Alan Ogilvie is working at a division of IBM responsible for testing IBM’s Java SE product. Some numbers from his presentation:
- A build for testing is about 500MB (takes 17 min to download to a test machine)
- There are 20 different versions (AIX, Linux, Windows, z/OS * x86, power, zSeries)
- The different teams create 80..200 builds every day
- The tests run on heaps from 32MB to 500GB
- They use hardware with 1 to 128+ cores
- 4 GC policies
- More than 1000 different combinations of command line options
- Some tests have to be repeated a lot of time to catch “1 out of 100” failures that happen only very rarely
That amounts to millions of test cases that run every month.
1% of them fail.
To tame this beast, the team uses two approaches:
- Automated failure analysis that can match error messages from the test case to known bugs
- Not all of the tests are run every time
The first approach makes sure that most test failures can be handled automatically.

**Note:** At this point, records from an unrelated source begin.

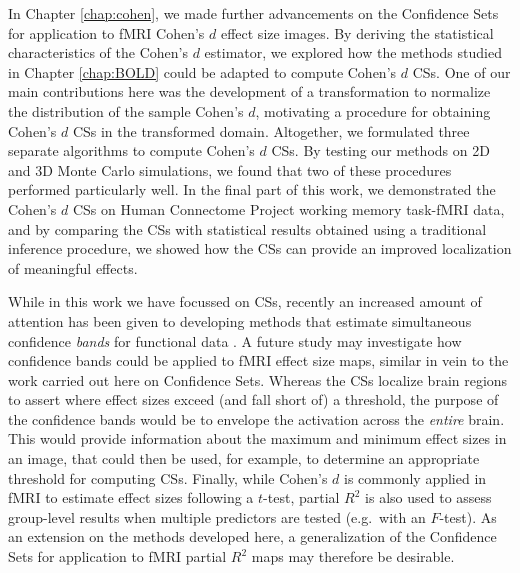 In Chapter \ref{chap:cohen}, we made further advancements on the Confidence Sets for application to fMRI Cohen's $d$ effect size images. By deriving the statistical characteristics of the Cohen's $d$ estimator, we explored how the methods studied in Chapter \ref{chap:BOLD} could be adapted to compute Cohen's $d$ CSs. One of our main contributions here was the development of a transformation to normalize the distribution of the sample Cohen's $d$, motivating a procedure for obtaining Cohen's $d$ CSs in the transformed domain. Altogether, we formulated three separate algorithms to compute Cohen's $d$ CSs. By testing our methods on 2D and 3D Monte Carlo simulations, we found that two of these procedures performed particularly well. In the final part of this work, we demonstrated the Cohen's $d$ CSs on Human Connectome Project working memory task-fMRI data, and by comparing the CSs with statistical results obtained using a traditional inference procedure, we showed how the CSs can provide an improved localization of meaningful effects.

While in this work we have focussed on CSs, recently an increased amount of attention has been given to developing methods that estimate simultaneous confidence \textit{bands} for functional data \citep{Degras2017-sw,Telschow2019-lg}. A future study may investigate how confidence bands could be applied to fMRI effect size maps, similar in vein to the work carried out here on Confidence Sets. Whereas the CSs localize brain regions to assert where effect sizes exceed (and fall short of) a threshold, the purpose of the confidence bands would be to envelope the activation across the \textit{entire} brain. This would provide information about the maximum and minimum effect sizes in an image, that could then be used, for example, to determine an appropriate threshold for computing CSs. Finally, while Cohen's $d$ is commonly applied in fMRI to estimate effect sizes following a $t$-test, partial $R^{2}$ is also used to assess group-level results when multiple predictors are tested (e.g.\ with an $F$-test). As an extension on the methods developed here, a generalization of the Confidence Sets for application to fMRI partial $R^{2}$ maps may therefore be desirable.
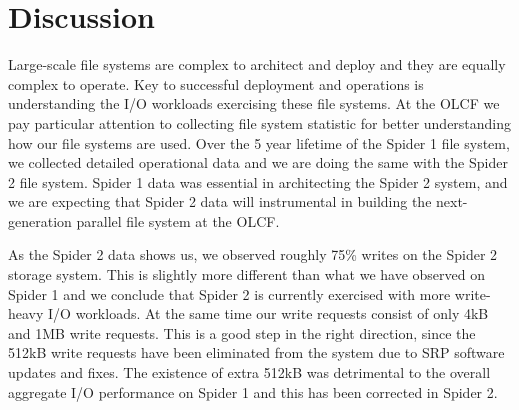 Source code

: \section{Discussion}
\label{sec:discuss} 

Large-scale file systems are complex to architect and deploy and they are
equally complex to operate. Key to successful deployment and operations is
understanding the I/O workloads exercising these file systems. At the OLCF we
pay particular attention to collecting file system statistic for better
understanding how our file systems are used. Over the 5 year lifetime of the
Spider 1 file system, we collected detailed operational data and we are doing
the same with the Spider 2 file system. Spider 1 data was essential in
architecting the Spider 2 system, and we are expecting that Spider 2 data will
instrumental in building the next-generation parallel file system at the OLCF.
 

As the Spider 2 data shows us, we observed roughly 75\% writes on the Spider 2
storage system. This is slightly more different than what we have observed on
Spider 1 and we conclude that Spider 2 is currently exercised with more
write-heavy I/O workloads. At the same time our write requests consist of only
4kB and 1MB write requests. This is a good step in the right direction, since
the 512kB write requests have been eliminated from the system due to SRP
software updates and fixes. The existence of extra 512kB was detrimental to the
overall aggregate I/O performance on Spider 1 and this has been corrected in
Spider 2.  
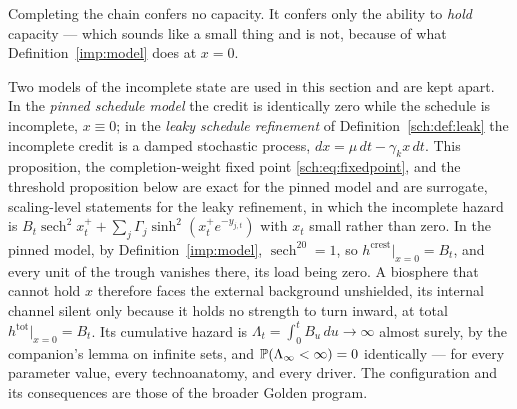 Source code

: Completing the chain confers no capacity. It confers only the ability to
\emph{hold} capacity --- which sounds like a small thing and is not,
because of what Definition~\ref{imp:model} does at $x=0$.

\begin{proposition}\label{sch:prop:gating}
Two models of the incomplete state are used in this section and are
kept apart. In the \emph{pinned schedule model} the credit is
identically zero while the schedule is incomplete, $x\equiv0$; in the
\emph{leaky schedule refinement} of Definition~\ref{sch:def:leak} the
incomplete credit is a damped stochastic process, $dx=\mu\,dt-\gamma_kx\,dt$.
This proposition, the completion-weight fixed point
\eqref{sch:eq:fixedpoint}, and the threshold proposition below are
exact for the pinned model and are surrogate, scaling-level statements
for the leaky refinement, in which the incomplete hazard is
$B_t\operatorname{sech}^2x_t^++\sum_j\Gamma_j\sinh^2(x_t^+e^{-y_{j,t}})$ with $x_t$ small rather than zero. In the
pinned model, by Definition~\ref{imp:model},
$\operatorname{sech}^20=1$, so $h^{\mathrm{crest}}\big|_{x=0}=B_t$, and every unit of the
trough vanishes there, its load being zero. A biosphere
that cannot hold $x$ therefore faces the external background unshielded,
its internal channel silent only because it holds no strength to turn
inward, at total
$h^{\mathrm{tot}}\big|_{x=0}=B_t$. Its cumulative hazard is
$\Lambda_t=\int_0^tB_u\,du\to\infty$ almost surely, by the companion's lemma on infinite sets, and
$\mathbb{P}(\Lambda_\infty<\infty)=0$ identically --- for every parameter
value, every technoanatomy, and every driver. The configuration and its
consequences are those of the broader Golden program.
\end{proposition}

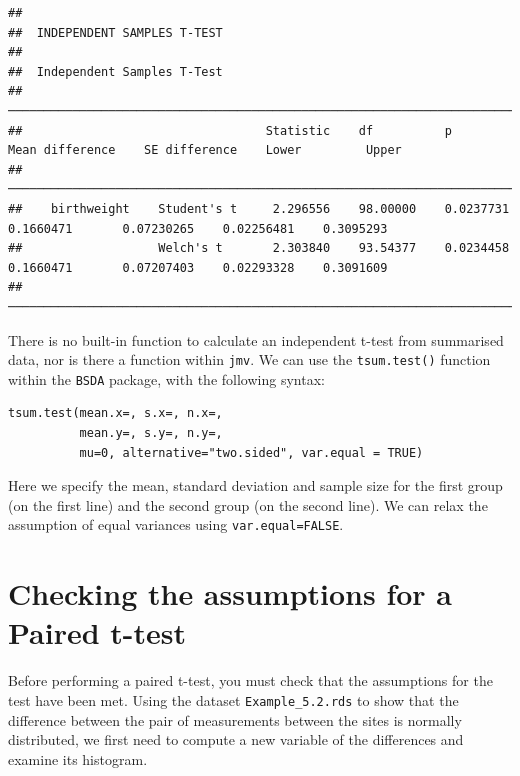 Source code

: \documentclass[
]{memoir}
\begin{document}
\begin{verbatim}
## 
##  INDEPENDENT SAMPLES T-TEST
## 
##  Independent Samples T-Test                                                                                                          
##  ─────────────────────────────────────────────────────────────────────────────────────────────────────────────────────────────────── 
##                                  Statistic    df          p            Mean difference    SE difference    Lower         Upper       
##  ─────────────────────────────────────────────────────────────────────────────────────────────────────────────────────────────────── 
##    birthweight    Student's t     2.296556    98.00000    0.0237731          0.1660471       0.07230265    0.02256481    0.3095293   
##                   Welch's t       2.303840    93.54377    0.0234458          0.1660471       0.07207403    0.02293328    0.3091609   
##  ───────────────────────────────────────────────────────────────────────────────────────────────────────────────────────────────────
\end{verbatim}

There is no built-in function to calculate an independent t-test from summarised data, nor is there a function within \texttt{jmv}. We can use the \texttt{tsum.test()} function within the \texttt{BSDA} package, with the following syntax:

\begin{verbatim}
tsum.test(mean.x=, s.x=, n.x=,
          mean.y=, s.y=, n.y=,
          mu=0, alternative="two.sided", var.equal = TRUE)
\end{verbatim}

Here we specify the mean, standard deviation and sample size for the first group (on the first line) and the second group (on the second line). We can relax the assumption of equal variances using \texttt{var.equal=FALSE}.

\hypertarget{checking-the-assumptions-for-a-paired-t-test}{%
\section{Checking the assumptions for a Paired t-test}\label{checking-the-assumptions-for-a-paired-t-test}}

Before performing a paired t-test, you must check that the assumptions for the test have been met. Using the dataset \texttt{Example\_5.2.rds} to show that the difference between the pair of measurements between the sites is normally distributed, we first need to compute a new variable of the differences and examine its histogram.
\end{document}
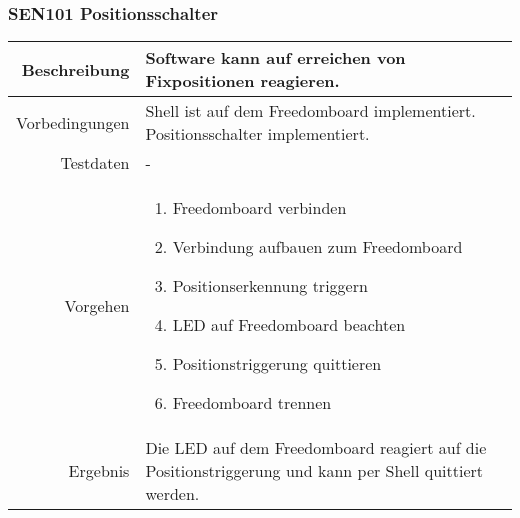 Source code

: \subsubsection{SEN101 Positionsschalter}
\begin{table}[h!]
	\renewcommand{\arraystretch}{1.5}
	\begin{tabular}{|r|p{14cm}|}
		\hline Beschreibung	&
			Software kann auf erreichen von Fixpositionen reagieren. \\ 
		\hline Vorbedingungen	&
			Shell ist auf dem Freedomboard implementiert.
			Positionsschalter implementiert. \\ 
		\hline Testdaten	& - \\ 
		\hline Vorgehen		& 
		\begin{enumerate}
			\item Freedomboard verbinden
			\item Verbindung aufbauen zum Freedomboard
			\item Positionserkennung triggern
			\item LED auf Freedomboard beachten
			\item Positionstriggerung quittieren
			\item Freedomboard trennen
		\end{enumerate} \\ 
		\hline Ergebnis 	&
			Die LED auf dem Freedomboard reagiert auf die
			Positionstriggerung und kann per Shell quittiert werden.\\ 
		\hline 
	\end{tabular}
\end{table}


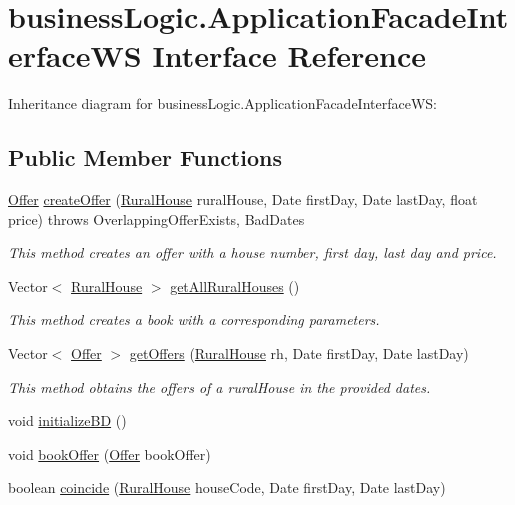 \hypertarget{interfacebusinessLogic_1_1ApplicationFacadeInterfaceWS}{}\section{business\+Logic.\+Application\+Facade\+Interface\+WS Interface Reference}
\label{interfacebusinessLogic_1_1ApplicationFacadeInterfaceWS}


Inheritance diagram for business\+Logic.\+Application\+Facade\+Interface\+WS\+:
\subsection*{Public Member Functions}
\begin{DoxyCompactItemize}
\item 
\mbox{\hyperlink{classdomain_1_1Offer}{Offer}} \mbox{\hyperlink{interfacebusinessLogic_1_1ApplicationFacadeInterfaceWS_a0e8d2135ef1384a32e74f60bcea55f09}{create\+Offer}} (\mbox{\hyperlink{classdomain_1_1RuralHouse}{Rural\+House}} rural\+House, Date first\+Day, Date last\+Day, float price)  throws Overlapping\+Offer\+Exists, Bad\+Dates
\begin{DoxyCompactList}\small\item\em This method creates an offer with a house number, first day, last day and price. \end{DoxyCompactList}\item 
Vector$<$ \mbox{\hyperlink{classdomain_1_1RuralHouse}{Rural\+House}} $>$ \mbox{\hyperlink{interfacebusinessLogic_1_1ApplicationFacadeInterfaceWS_a553cbfb37ea9f1621ba76ad8308a15da}{get\+All\+Rural\+Houses}} ()
\begin{DoxyCompactList}\small\item\em This method creates a book with a corresponding parameters. \end{DoxyCompactList}\item 
Vector$<$ \mbox{\hyperlink{classdomain_1_1Offer}{Offer}} $>$ \mbox{\hyperlink{interfacebusinessLogic_1_1ApplicationFacadeInterfaceWS_ae338a96d039003c64fceb68d667736f1}{get\+Offers}} (\mbox{\hyperlink{classdomain_1_1RuralHouse}{Rural\+House}} rh, Date first\+Day, Date last\+Day)
\begin{DoxyCompactList}\small\item\em This method obtains the offers of a rural\+House in the provided dates. \end{DoxyCompactList}\item 
void \mbox{\hyperlink{interfacebusinessLogic_1_1ApplicationFacadeInterfaceWS_a59eacfa5890466c6a338d0df2e487965}{initialize\+BD}} ()
\item 
void \mbox{\hyperlink{interfacebusinessLogic_1_1ApplicationFacadeInterfaceWS_a9f2916ad64674d13dbfbe58252e28531}{book\+Offer}} (\mbox{\hyperlink{classdomain_1_1Offer}{Offer}} book\+Offer)
\item 
boolean \mbox{\hyperlink{interfacebusinessLogic_1_1ApplicationFacadeInterfaceWS_aa56165d498ff54ccd651fe5ce9a50902}{coincide}} (\mbox{\hyperlink{classdomain_1_1RuralHouse}{Rural\+House}} house\+Code, Date first\+Day, Date last\+Day)
\end{DoxyCompactItemize}


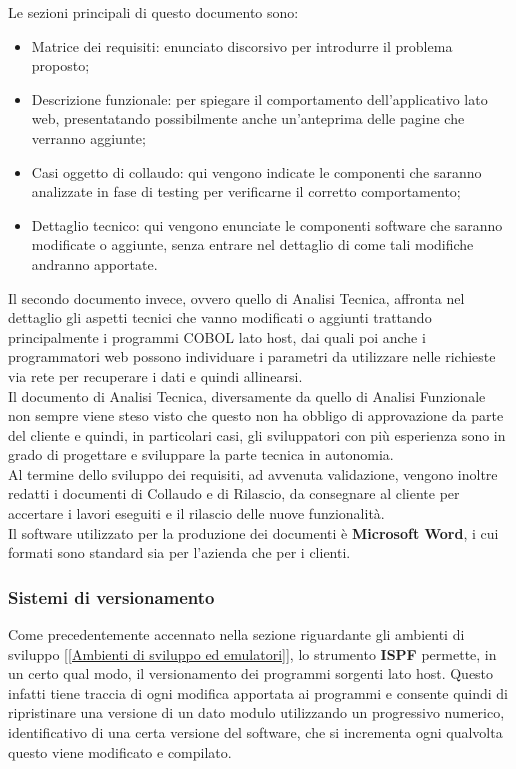 	Le sezioni principali di questo documento sono:
\begin{itemize}
	\item Matrice dei requisiti: enunciato discorsivo per introdurre il problema proposto;
	\item Descrizione funzionale: per spiegare il comportamento dell'applicativo lato web, presentatando possibilmente anche un'anteprima delle pagine che verranno aggiunte;
	\item Casi oggetto di collaudo: qui vengono indicate le componenti che saranno analizzate in fase di testing per verificarne il corretto comportamento;
	\item Dettaglio tecnico: qui vengono enunciate le componenti software che saranno modificate o aggiunte, senza entrare nel dettaglio di come tali modifiche andranno apportate.
\end{itemize}

	Il secondo documento invece, ovvero quello di Analisi Tecnica, affronta nel dettaglio gli aspetti tecnici che vanno modificati o aggiunti trattando principalmente i programmi COBOL lato host, dai quali poi anche i programmatori web possono individuare i parametri da utilizzare nelle richieste via rete per recuperare i dati e quindi allinearsi.\\
	
	Il documento di Analisi Tecnica, diversamente da quello di Analisi Funzionale non sempre viene steso visto che questo non ha obbligo di approvazione da parte del cliente e quindi, in particolari casi, gli sviluppatori con più esperienza sono in grado di progettare e sviluppare la parte tecnica in autonomia.\\
	
	Al termine dello sviluppo dei requisiti, ad avvenuta validazione, vengono inoltre redatti i documenti di Collaudo e di Rilascio, da consegnare al cliente per accertare i lavori eseguiti e il rilascio delle nuove funzionalità.\\
			
	Il software utilizzato per la produzione dei documenti è \textbf{Microsoft Word}, i cui formati sono standard sia per l'azienda che per i clienti.
	
	
	\subsubsection{Sistemi di versionamento}

	Come precedentemente accennato nella sezione riguardante gli ambienti di sviluppo [\ref{Ambienti di sviluppo ed emulatori}], lo strumento \textbf{ISPF} permette, in un certo qual modo, il versionamento dei programmi sorgenti lato host. Questo infatti tiene traccia di ogni modifica apportata ai programmi e consente quindi di ripristinare una versione di un dato modulo utilizzando un progressivo numerico, identificativo di una certa versione del software, che si incrementa ogni qualvolta questo viene modificato e compilato.\\
	
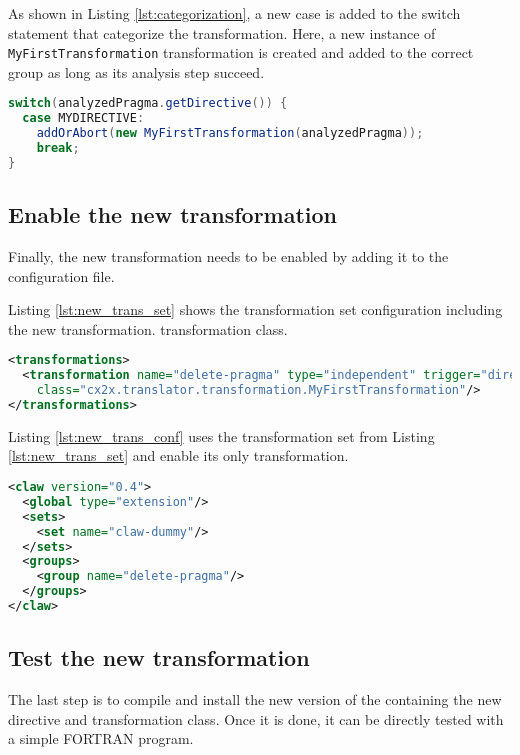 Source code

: As shown in Listing \ref{lst:categorization}, a new case is added to the switch
statement that categorize the transformation. Here, a new instance of
\lstinline|MyFirstTransformation| transformation is created and added to the
correct group as long as its analysis step succeed.

\begin{lstlisting}[label=lst:categorization, caption=ClawXcodeMlTranslator.java, language=java]
switch(analyzedPragma.getDirective()) {
  case MYDIRECTIVE:
    addOrAbort(new MyFirstTransformation(analyzedPragma));
    break;
}
\end{lstlisting}


\subsection{Enable the new transformation}
Finally, the new transformation needs to be enabled by adding it to the
configuration file.

Listing \ref{lst:new_trans_set} shows the transformation set configuration
including the new transformation.
transformation class.


\begin{lstlisting}[label=lst:new_trans_set, caption=claw-dummy-set.xml, language=xml]
<transformations>
  <transformation name="delete-pragma" type="independent" trigger="directive"
    class="cx2x.translator.transformation.MyFirstTransformation"/>
</transformations>
\end{lstlisting}

Listing \ref{lst:new_trans_conf} uses the transformation set from Listing 
\ref{lst:new_trans_set} and enable its only transformation.

\begin{lstlisting}[label=lst:new_trans_conf, caption=claw-dummy.xml, language=xml]
<claw version="0.4">
  <global type="extension"/>
  <sets>
    <set name="claw-dummy"/>
  </sets>
  <groups>
    <group name="delete-pragma"/>
  </groups>
</claw>
\end{lstlisting}

\subsection{Test the new transformation}
The last step is to compile and install the new version of the \clawfcomp
containing the new directive and transformation class. Once it is done, it
can be directly tested with a simple FORTRAN program.

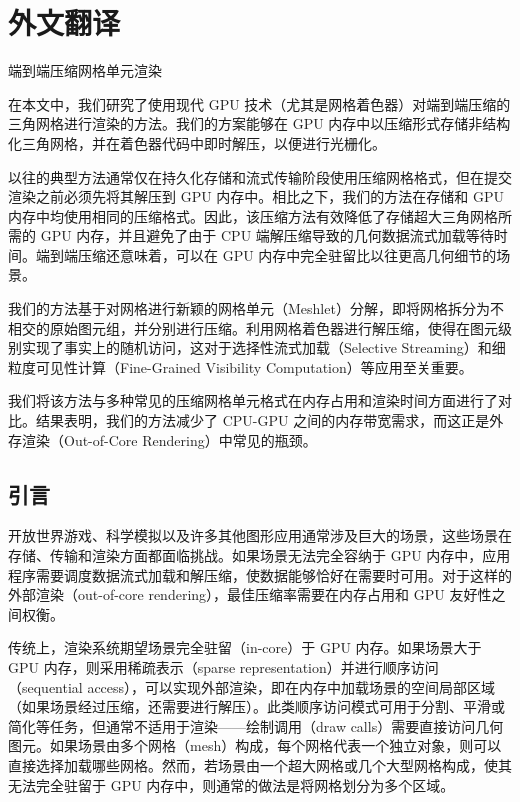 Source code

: \cleardoublepage

\newrefsection

\chapter{外文翻译}

\begin{center}
     端到端压缩网格单元渲染
\end{center}

\vspace{2em}


在本文中，我们研究了使用现代 GPU 技术（尤其是网格着色器）对端到端压缩的三角网格进行渲染的方法。我们的方案能够在 GPU 内存中以压缩形式存储非结构化三角网格，并在着色器代码中即时解压，以便进行光栅化。

以往的典型方法通常仅在持久化存储和流式传输阶段使用压缩网格格式，但在提交渲染之前必须先将其解压到 GPU 内存中。相比之下，我们的方法在存储和 GPU 内存中均使用相同的压缩格式。因此，该压缩方法有效降低了存储超大三角网格所需的 GPU 内存，并且避免了由于 CPU 端解压缩导致的几何数据流式加载等待时间。端到端压缩还意味着，可以在 GPU 内存中完全驻留比以往更高几何细节的场景。

我们的方法基于对网格进行新颖的网格单元（Meshlet）分解，即将网格拆分为不相交的原始图元组，并分别进行压缩。利用网格着色器进行解压缩，使得在图元级别实现了事实上的随机访问，这对于选择性流式加载（Selective Streaming）和细粒度可见性计算（Fine-Grained Visibility Computation）等应用至关重要。

我们将该方法与多种常见的压缩网格单元格式在内存占用和渲染时间方面进行了对比。结果表明，我们的方法减少了 CPU-GPU 之间的内存带宽需求，而这正是外存渲染（Out-of-Core Rendering）中常见的瓶颈。

\section{引言}

开放世界游戏、科学模拟以及许多其他图形应用通常涉及巨大的场景，这些场景在存储、传输和渲染方面都面临挑战。如果场景无法完全容纳于 GPU 内存中，应用程序需要调度数据流式加载和解压缩，使数据能够恰好在需要时可用。对于这样的外部渲染（out-of-core rendering），最佳压缩率需要在内存占用和 GPU 友好性之间权衡。

传统上，渲染系统期望场景完全驻留（in-core）于 GPU 内存。如果场景大于 GPU 内存，则采用稀疏表示（sparse representation）并进行顺序访问（sequential access），可以实现外部渲染，即在内存中加载场景的空间局部区域（如果场景经过压缩，还需要进行解压）。此类顺序访问模式可用于分割、平滑或简化等任务，但通常不适用于渲染——绘制调用（draw calls）需要直接访问几何图元。如果场景由多个网格（mesh）构成，每个网格代表一个独立对象，则可以直接选择加载哪些网格。然而，若场景由一个超大网格或几个大型网格构成，使其无法完全驻留于 GPU 内存中，则通常的做法是将网格划分为多个区域。

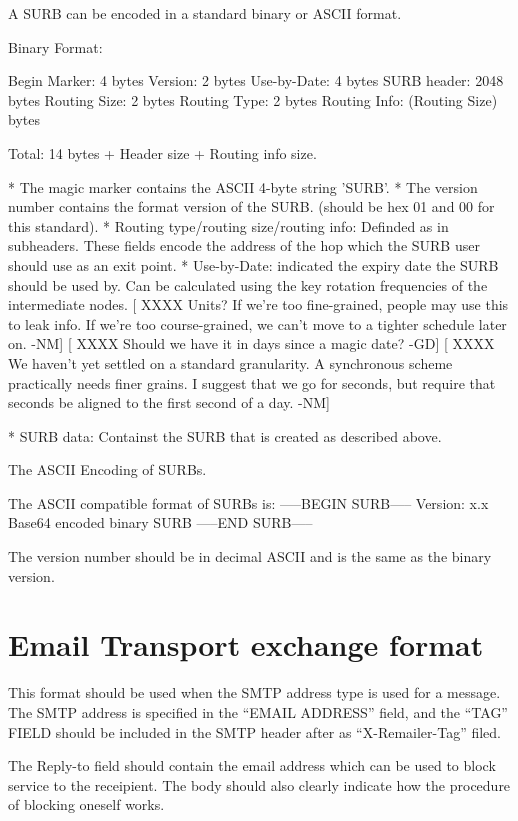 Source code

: A SURB can be encoded in a standard binary or ASCII format.

Binary Format:

   Begin Marker: 4 bytes
   Version:      2 bytes
   Use-by-Date:  4 bytes
   SURB header:  2048 bytes
   Routing Size: 2 bytes
   Routing Type: 2 bytes
   Routing Info: (Routing Size) bytes

   Total: 14 bytes + Header size + Routing info size.

* The magic marker contains the ASCII 4-byte string 'SURB'. 
* The version number contains the format version of the SURB.
  (should be hex 01 and 00 for this standard).
* Routing type/routing size/routing info: Definded as in subheaders.  
  These fields encode the address of the hop which the SURB user should
  use as an exit point.
* Use-by-Date: indicated the expiry date the SURB should be used by. Can
  be calculated using the key rotation frequencies of the intermediate
  nodes.
   [ XXXX Units? If we're too fine-grained, people may use this to
     leak info.  If we're too course-grained, we can't move to a
     tighter schedule later on.  -NM]
   [ XXXX Should we have it in days since a magic date? -GD]
   [ XXXX We haven't yet settled on a standard granularity.  A
      synchronous scheme practically needs finer grains.  I suggest
      that we go for seconds, but require that seconds be aligned to
      the first second of a day. -NM]
  
* SURB data: Containst the SURB that is created as described
  above. 

The ASCII Encoding of SURBs.

The  ASCII compatible format of SURBs is:
-----BEGIN SURB-----
Version: x.x
Base64 encoded binary SURB 
-----END SURB-----

The version number should be in decimal ASCII and is the same as the
binary version.

\section{Email Transport exchange format}

This format should be used when the SMTP address type is used for a
message. The SMTP address is specified in the ``EMAIL ADDRESS'' field,
and the ``TAG'' FIELD should be included in the SMTP header after as
``X-Remailer-Tag'' filed.

The Reply-to field should contain the email address which can be used
to block service to the receipient. The body should also clearly
indicate how the procedure of blocking oneself works.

If some test is there to trigger a known bug, that shouldn’t take any time from a human – unless the test suddenly succeeds.
The second approach is more interesting: They run only a small fraction of the tests every time the test suite is started. How can that possibly work?
If you run a test today and it succeeds, you will have some confidence that it still works today. You’re not 100% sure but, well, maybe 99.5%. So you might skip this test today and mark it as “light green” in the test results (as opposed to “full green” for a test that has been run this time).
What about the next day? You’re still 98% sure. And the day after that? Well, our confidence is waning fast, so we’re still pretty sure – 90%.
The same goes for tests that fail. Unless someone did something about them (and requested that this specific test is run again), you can be pretty sure that the test would fail again. So it gets light red unlike the tests that failed today.
This way, most tests only have to be run once every 4-5 days during development.
Why would they care?
For a release, all tests need to be run. That takes three weeks.
They really can’t possibly run all tests all the time.